Is it? I'm mostly used to (pre-)C++11 and the only unusual operators I see are ^^T (which I presume accesses the metadata info of T) and [:e:] (which I assume somehow casts the enumerator metadata 'e' to a constant value of T).

And template for but I assume that's like inline for like in zig.

I was a fool to assume that the same forces shaping the ugliness of C++ syntax would not also be at work in C++ 26.
You realize c++11 is closer in age to C++98 than C++26?
I was very curious to see what C++ 26 brings to the table, since I haven't used C++ in a while.

When I saw the 'no boilerplate' example, the very first thought that came to my mind:

This is the ugliest, most cryptic and confusing piece of code I've ever seen. Calling this 'no boilerplate' is an insult to the word 'boilerplate'.

Yeah, I can parse it for a minute or two and I mostly get it.

But if given the choice, I'd choose the C-macro implementation (which is 30+ years old) over this, every time. Or the good old switch case where I understand what's going on.

I understand that reflection is a powerful capability for C++, but the template-meta-cryptic-insanity is just too much to invite me back to this version of the language.
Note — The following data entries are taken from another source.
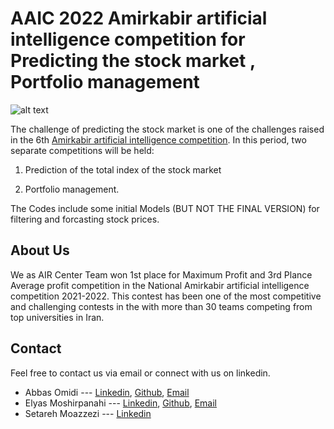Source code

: # AAIC 2022  Amirkabir artificial intelligence competition for Predicting the stock market , Portfolio management
![alt text](https://aaic.aut.ac.ir/media/documents/competitions/asserts/poster_7bNFlje.jpg)

The challenge of predicting the stock market is one of the challenges raised 
in the 6th [Amirkabir artificial intelligence competition](https://aaic.aut.ac.ir/competition/4). In this period, two separate competitions will be held:


1) Prediction of the total index of the stock market

2) Portfolio management.

The Codes include some initial Models (BUT NOT THE FINAL VERSION) for filtering and forcasting stock prices.

## About Us
We as AIR Center Team won 1st place   for Maximum Profit and 3rd Plance Average profit competition in the National  Amirkabir artificial intelligence competition 2021-2022. 
This contest has been one of the most competitive and challenging contests in the with more than 30 teams competing 
from top universities in Iran.

## Contact
Feel free to contact us via email or connect with us on linkedin.

- Abbas Omidi --- [Linkedin](https://www.linkedin.com/in/abbasomidi77/), [Github](https://github.com/abbasomidi77), [Email](mailto:abbasomidi77@gmail.com)
- Elyas Moshirpanahi --- [Linkedin](https://www.linkedin.com/in/ElyasMoshirpanahi1997), [Github](https://github.com/elyas1376), [Email](mailto:elyasmoshirpanahe1376@gmail.com)
- Setareh Moazzezi ---  [Linkedin](https://www.linkedin.com/in/setareh-moazzezi-a1679182)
I find it quite readable. I can understand what it does even though I haven't written reflection code yet myself.
I wish I understood the reason for the `std::define_static_array`... Why can't `std::meta::enumerators_of` just return something that can be iterated through????
I've been wondering about debug-ability of code using reflection. X-Macros are quite annoying to step through in most debuggers, though possible. While the code in the first example is evaluated fully at compile-time, how would you approach debugging it?
No doubt reflection has been built with other use cases in mind, but it sure would have been nice just to have std::to_string(enum)
Another win for X macros and for C style in general, though the author didn’t declare it as such.
I can't imagine myself using reflection much, but maybe it will eliminate a lot of feature proposals bogging down the committee and they can focus on harder problems.

It would be cool if the stated goal of C++29 was compile times.

"Enum to string"

We've come full circle huh?

Why do you need this, logging? In that case I would rather reflect the logging statement to pribt any variable name, or hell, just write out the string.
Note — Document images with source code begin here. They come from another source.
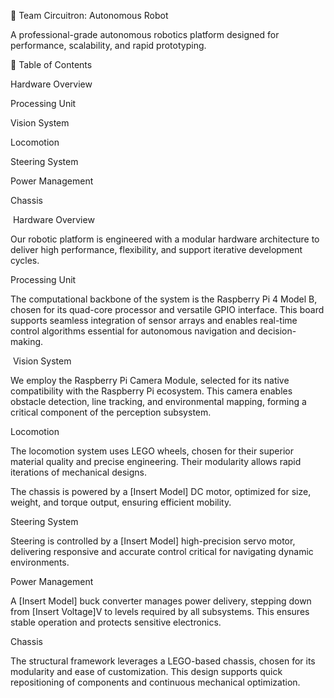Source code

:🤖 Team Circuitron: Autonomous Robot





A professional-grade autonomous robotics platform designed for performance, scalability, and rapid prototyping.

📑 Table of Contents

Hardware Overview

Processing Unit

Vision System

Locomotion

Steering System

Power Management

Chassis



 Hardware Overview

Our robotic platform is engineered with a modular hardware architecture to deliver high performance, flexibility, and support iterative development cycles.

 Processing Unit

The computational backbone of the system is the Raspberry Pi 4 Model B, chosen for its quad-core processor and versatile GPIO interface. This board supports seamless integration of sensor arrays and enables real-time control algorithms essential for autonomous navigation and decision-making.

 Vision System

We employ the Raspberry Pi Camera Module, selected for its native compatibility with the Raspberry Pi ecosystem. This camera enables obstacle detection, line tracking, and environmental mapping, forming a critical component of the perception subsystem.

Locomotion

The locomotion system uses LEGO wheels, chosen for their superior material quality and precise engineering. Their modularity allows rapid iterations of mechanical designs.

The chassis is powered by a [Insert Model] DC motor, optimized for size, weight, and torque output, ensuring efficient mobility.

Steering System

Steering is controlled by a [Insert Model] high-precision servo motor, delivering responsive and accurate control critical for navigating dynamic environments.

Power Management

A [Insert Model] buck converter manages power delivery, stepping down from [Insert Voltage]V to levels required by all subsystems. This ensures stable operation and protects sensitive electronics.

Chassis

The structural framework leverages a LEGO-based chassis, chosen for its modularity and ease of customization. This design supports quick repositioning of components and continuous mechanical optimization.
If saving for db, maybe store as string, there's more incentive for an enum in the db, if that's a string you might as well. At any rate it doesn't seem a great idea to depend on a variable name, imagine changing a variable name and stuff breaks.

I think the conclusion section should indicate that they are based entirely on GCC 16's behavior and current implementation. We should avoid generalizing one compiler's behavior and performance. Curious how this same test would behave once clang ships C++26 reflection.
Or VC++ if ever, which has the best modules support, but it is still trailing behind in C++23.
Curious to see if Epic Games ever refactors their reflection in Unreal Engine to use C++ 26 reflections or not.
I don't see how a library like Enchantum could handle everything reflection does. (How) does it figure out duplicate enum values, for example? And (how) does it discover arbitrarily large, discontiguous ranges? And (how) does it do these on MSVC?
I agree with some other's in this thread: this is example is not great, but I get why it was used: to compare with X-macros. How about something that would require code-generation e.g. via libclang?
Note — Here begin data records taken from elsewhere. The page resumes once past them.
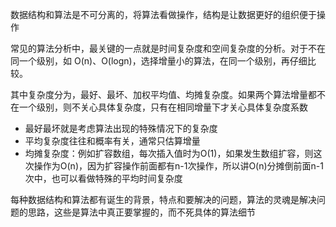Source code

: 数据结构和算法是不可分离的，将算法看做操作，结构是让数据更好的组织便于操作

常见的算法分析中，最关键的一点就是时间复杂度和空间复杂度的分析。对于不在同一个级别，如 O(n)、O(logn)，选择增量小的算法，在同一个级别，再仔细比较。

其中复杂度分为，最好、最坏、加权平均值、均摊复杂度。如果两个算法增量都不在一个级别，则不关心具体复杂度，只有在相同增量下才关心具体复杂度系数

- 最好最坏就是考虑算法出现的特殊情况下的复杂度
- 平均复杂度往往和概率有关，通常只估算增量
- 均摊复杂度：例如扩容数组，每次插入值时为O(1)，如果发生数组扩容，则这次操作为O(n)，因为扩容操作前面都有n-1次操作，所以讲O(n)分摊倒前面n-1次中，也可以看做特殊的平均时间复杂度

每种数据结构和算法都有诞生的背景，特点和要解决的问题，算法的灵魂是解决问题的思路，这些是算法中真正要掌握的，而不死具体的算法细节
For example, what does https://miguelmartin.com/blog/nim2-review#implementing-a-sim... look like with C++26's std::meta::info?

My guess is: libclang is more suited for this situation if you care about compile times, even if Python is used.

Man that aucks was looking forward to some kind of speed improvement. Using magic enum atm and I guess we'll continue to do so.

C++ build times are hard pill to swallow when migrating from c. This is just another reason we'll probably stick to writing c as t the company where I work. It's like asking someone to give up instant compilation for cleaner easier to read apps?

Also now that we have cleanup handlers in c (destructors) even less of a reason to move...

Never quite understood why people are so obsessed with meta programming capabilities in a language, be it templates, comptime, macros, whatever.

I program mostly in C, if I need 'meta' programming I just write another C program that processes C source code (I've written a simple C parser), then in my build script I build in two stages, build meta program, run it, build rest of program.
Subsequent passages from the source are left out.